■ **What this task involves**: Give the number of lines in the data that contain "aren", and nothing more.

■ **Items listed in a dataset**:
━━━━━━

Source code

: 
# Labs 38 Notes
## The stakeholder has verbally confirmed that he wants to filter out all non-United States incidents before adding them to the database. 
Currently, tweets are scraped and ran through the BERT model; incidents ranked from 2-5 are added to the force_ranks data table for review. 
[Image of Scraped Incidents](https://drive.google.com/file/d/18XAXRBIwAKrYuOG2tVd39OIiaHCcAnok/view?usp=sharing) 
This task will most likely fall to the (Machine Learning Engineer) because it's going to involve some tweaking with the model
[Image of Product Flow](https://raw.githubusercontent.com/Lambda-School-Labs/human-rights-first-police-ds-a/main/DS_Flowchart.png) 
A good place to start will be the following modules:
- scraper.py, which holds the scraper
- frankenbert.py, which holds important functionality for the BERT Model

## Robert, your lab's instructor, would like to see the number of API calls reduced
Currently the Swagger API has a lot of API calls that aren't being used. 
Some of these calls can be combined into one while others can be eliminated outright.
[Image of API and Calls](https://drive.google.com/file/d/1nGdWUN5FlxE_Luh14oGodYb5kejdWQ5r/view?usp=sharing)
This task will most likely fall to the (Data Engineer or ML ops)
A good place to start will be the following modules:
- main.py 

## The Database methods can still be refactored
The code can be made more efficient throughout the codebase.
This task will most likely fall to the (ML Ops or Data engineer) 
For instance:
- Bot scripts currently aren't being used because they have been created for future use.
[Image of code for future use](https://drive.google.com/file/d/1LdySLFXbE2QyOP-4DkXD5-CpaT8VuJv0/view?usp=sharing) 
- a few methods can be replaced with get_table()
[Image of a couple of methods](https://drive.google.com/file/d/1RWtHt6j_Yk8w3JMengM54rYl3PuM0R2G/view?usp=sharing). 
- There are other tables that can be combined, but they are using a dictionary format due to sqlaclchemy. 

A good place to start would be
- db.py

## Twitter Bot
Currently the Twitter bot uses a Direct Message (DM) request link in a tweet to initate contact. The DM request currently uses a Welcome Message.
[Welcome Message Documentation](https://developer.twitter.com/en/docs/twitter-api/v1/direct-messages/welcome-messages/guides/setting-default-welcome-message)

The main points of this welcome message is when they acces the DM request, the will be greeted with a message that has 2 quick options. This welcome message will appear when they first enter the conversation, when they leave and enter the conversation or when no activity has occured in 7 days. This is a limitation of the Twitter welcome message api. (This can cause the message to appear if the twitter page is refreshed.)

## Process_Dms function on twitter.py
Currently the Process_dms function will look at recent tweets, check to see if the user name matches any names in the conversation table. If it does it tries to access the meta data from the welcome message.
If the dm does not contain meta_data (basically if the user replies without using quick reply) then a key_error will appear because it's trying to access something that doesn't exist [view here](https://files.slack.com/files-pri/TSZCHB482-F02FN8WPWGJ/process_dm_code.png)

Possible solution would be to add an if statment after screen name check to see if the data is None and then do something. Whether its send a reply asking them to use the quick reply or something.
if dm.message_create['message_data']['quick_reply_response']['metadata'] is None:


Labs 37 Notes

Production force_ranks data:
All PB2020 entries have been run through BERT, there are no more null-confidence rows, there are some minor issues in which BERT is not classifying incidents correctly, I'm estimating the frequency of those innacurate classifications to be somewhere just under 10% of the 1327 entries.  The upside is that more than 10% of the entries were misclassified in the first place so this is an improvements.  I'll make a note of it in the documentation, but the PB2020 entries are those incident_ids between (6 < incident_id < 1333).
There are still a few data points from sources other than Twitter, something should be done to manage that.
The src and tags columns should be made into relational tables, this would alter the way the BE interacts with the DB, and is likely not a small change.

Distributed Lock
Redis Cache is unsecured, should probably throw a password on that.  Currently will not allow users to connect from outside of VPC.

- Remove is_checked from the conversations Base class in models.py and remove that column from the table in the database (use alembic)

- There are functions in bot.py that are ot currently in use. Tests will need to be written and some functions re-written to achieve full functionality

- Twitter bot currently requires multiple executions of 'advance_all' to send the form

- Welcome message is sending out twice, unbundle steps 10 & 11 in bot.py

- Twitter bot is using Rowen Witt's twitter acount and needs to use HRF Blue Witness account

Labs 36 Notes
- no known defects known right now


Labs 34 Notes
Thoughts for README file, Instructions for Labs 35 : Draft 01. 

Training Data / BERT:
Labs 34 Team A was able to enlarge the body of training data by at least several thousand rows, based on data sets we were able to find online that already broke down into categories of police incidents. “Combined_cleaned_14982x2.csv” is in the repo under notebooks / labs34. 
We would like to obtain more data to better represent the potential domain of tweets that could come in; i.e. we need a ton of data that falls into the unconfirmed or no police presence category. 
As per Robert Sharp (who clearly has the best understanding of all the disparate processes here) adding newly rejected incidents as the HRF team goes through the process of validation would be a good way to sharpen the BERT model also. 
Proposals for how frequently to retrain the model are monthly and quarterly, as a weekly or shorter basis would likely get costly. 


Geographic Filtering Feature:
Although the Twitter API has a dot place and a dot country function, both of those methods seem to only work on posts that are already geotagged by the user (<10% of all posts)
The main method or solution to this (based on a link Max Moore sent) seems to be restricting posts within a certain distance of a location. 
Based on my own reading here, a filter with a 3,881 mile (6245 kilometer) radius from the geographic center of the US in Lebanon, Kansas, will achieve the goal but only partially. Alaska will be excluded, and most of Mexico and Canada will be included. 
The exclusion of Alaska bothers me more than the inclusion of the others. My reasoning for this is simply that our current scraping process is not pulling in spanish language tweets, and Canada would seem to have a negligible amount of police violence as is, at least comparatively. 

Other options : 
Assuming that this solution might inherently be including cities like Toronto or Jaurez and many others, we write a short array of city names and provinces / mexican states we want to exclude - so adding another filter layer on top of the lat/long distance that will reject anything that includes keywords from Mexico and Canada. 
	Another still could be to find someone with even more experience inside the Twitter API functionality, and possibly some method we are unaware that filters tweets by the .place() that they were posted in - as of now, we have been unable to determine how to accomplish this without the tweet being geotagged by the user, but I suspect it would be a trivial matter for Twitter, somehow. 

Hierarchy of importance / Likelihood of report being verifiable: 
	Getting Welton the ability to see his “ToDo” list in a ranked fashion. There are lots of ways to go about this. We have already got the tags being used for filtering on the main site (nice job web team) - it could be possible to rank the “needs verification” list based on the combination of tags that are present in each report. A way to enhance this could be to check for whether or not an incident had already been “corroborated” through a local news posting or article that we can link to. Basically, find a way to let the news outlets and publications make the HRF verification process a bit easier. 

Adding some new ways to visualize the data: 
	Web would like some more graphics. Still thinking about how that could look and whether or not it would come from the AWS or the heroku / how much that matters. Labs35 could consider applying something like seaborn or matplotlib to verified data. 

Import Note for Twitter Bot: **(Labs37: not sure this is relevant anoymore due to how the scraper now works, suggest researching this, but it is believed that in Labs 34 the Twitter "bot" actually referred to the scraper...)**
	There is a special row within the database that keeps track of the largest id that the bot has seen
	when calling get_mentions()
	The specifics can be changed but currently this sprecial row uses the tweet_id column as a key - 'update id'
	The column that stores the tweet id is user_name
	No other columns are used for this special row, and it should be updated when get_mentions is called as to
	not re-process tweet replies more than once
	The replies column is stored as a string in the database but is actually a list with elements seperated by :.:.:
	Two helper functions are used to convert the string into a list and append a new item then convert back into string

━━━━━━

■ **Expected output**: 2